Hwang, Sok-yong (2001), Der Gast, Deutscher Taschenbuch Verlag
ISBN 978-3-423-24563-0
[translated from the Korean by Katrin Mensing, Young Lie and Matthias Augustin]
The well read among us are well acquainted with the presence of ghosts in literature, in good and bad books both. One of the best post 1945 novels employing that technique is Pedro Paramo. It’s this novel that Hwang Sok-yong’s novel reminded me most of, despite the numerous significant differences. I may be returning to this.
“The Guest” is about the time that Communism became the prevailing political ideology of North Korea, and about civil war like fights between fanatical Catholics and fanatical communists, both committing countless atrocities. The focus here is not, as usual and common in reports of atrocities committed by communists, on the evil reds. This tendency is so common in literature, especially with all the Gulag literature and the GDR literature, showing, iterating and reiterating ad nauseam just how unbearable life under socialism was, that I was irritated at the fact that it’s not the focus here, but ultimately positively surprised. Catholic fanatics. Well. What do you know.
The protagonist is an expat catholic priest, living in the US, who travels to Korea in his brother’s stead. His brother’s a catholic priest as well, apparently long tormented by guilt. He committed countless atrocities in his home country, murdering many communists in an attempt to seize control of their county before Communist backup arrived. The urgency of his youthful follies is apparent. The atheistic Communists, driven by an ideology that seemed imported from abroad, going against all traditions, political as well as religious, must have seemed an imminent danger to the priest-to-be.
The fact that they had large backers all across the country and abroad provided the urgency to do away with those in their home country once and for all. The same applies to the Communists, of course. After the brutal colonial rule of the Japanese, they looked to the north and east and saw new beginnings.They decided to make it new in their own country as well. And then the old retaliated, the old, politically as well as religious. Catholicism is so strict, so much of a ritual, that it’s the perfect fit for a religion that one sees as an obstacle, just like the Russian Orthodox Church was.
Both parties were in the wrong, so wrong it’s tough to find the right words for it, and yet one is tempted to refer to the atrociousness as “youthful folly”. Hwang Sok-yong found the perfect literary expression for this. There are so many problems with depicting the brutality en détail, not the least of which is the question whether a description will do justice to what happened, for the mind of the reader who is too young or too unkorean (yes, neologism) to remember. It’s like A.O. Scott’s musings on the American remake of Haneke’s classic “Funny Games”. The ghosts are the personified atrocities, they are the a Derridean trace (not really, I’m just joking), the personified lack. It shows to the reader who’s missing. Fathers, brothers, daughters, mothers. They are right there, looking him in the eye. And here’s where the author’s second brilliant move kicks in. He did not use the criminal brother as protagonists, even though he’s the one who originally saw the ghosts. He hands the reader a reader-like mirror, the brother who had nothing to do with it all.
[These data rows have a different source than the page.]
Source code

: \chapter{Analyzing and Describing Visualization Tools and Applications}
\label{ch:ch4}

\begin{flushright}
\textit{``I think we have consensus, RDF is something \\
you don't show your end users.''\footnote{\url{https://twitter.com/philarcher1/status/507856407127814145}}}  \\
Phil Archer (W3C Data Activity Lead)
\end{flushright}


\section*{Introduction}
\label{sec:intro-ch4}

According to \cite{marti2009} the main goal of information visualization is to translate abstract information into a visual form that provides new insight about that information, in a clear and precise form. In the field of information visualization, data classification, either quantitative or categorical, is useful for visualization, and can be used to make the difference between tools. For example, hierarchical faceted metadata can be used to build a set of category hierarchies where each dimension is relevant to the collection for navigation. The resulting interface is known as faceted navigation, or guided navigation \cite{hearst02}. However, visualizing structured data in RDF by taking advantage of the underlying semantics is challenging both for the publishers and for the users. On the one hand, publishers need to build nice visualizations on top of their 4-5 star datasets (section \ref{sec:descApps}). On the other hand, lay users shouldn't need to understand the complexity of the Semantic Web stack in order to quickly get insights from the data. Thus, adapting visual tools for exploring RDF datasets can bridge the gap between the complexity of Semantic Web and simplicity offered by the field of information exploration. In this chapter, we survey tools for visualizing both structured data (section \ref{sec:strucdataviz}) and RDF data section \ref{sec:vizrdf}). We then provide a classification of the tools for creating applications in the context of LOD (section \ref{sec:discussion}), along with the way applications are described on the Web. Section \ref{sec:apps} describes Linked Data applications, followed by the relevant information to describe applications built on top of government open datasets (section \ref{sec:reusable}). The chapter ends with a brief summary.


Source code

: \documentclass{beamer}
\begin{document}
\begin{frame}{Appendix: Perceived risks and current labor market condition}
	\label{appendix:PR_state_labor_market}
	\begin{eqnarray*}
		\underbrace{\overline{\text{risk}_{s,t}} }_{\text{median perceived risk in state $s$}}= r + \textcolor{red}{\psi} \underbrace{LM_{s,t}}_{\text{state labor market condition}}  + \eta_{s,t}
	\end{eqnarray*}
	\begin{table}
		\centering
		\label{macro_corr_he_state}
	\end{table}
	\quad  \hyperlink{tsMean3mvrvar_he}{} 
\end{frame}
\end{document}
For him, the ghosts help unravel the convoluted story, family tragedies, the tragedy of a country stumbling from one dark place to the next and then the following one. And they help us understand as well without trying to shock us with gratuitous violence. It’s not that I am not always up for copious amounts of violence, my deep adoration of Sarah Kane’s slim but brilliant oeuvre speaks for itself. But here this may be the wrong road to go down. Making the reader guess, look, see the lack and the aftermath has proven to be as effective a literary move as I’ve known, see for instance a work such as Semprun’s magisterial (ministerial) Le Grand Voyage. And it’s effective here. Read this book. While not as good as the abovementioned Pedro Paramo, which is absolutely mesmerizing, depicting a village tragedy as well, it’s something else. It’s necessary. Read it.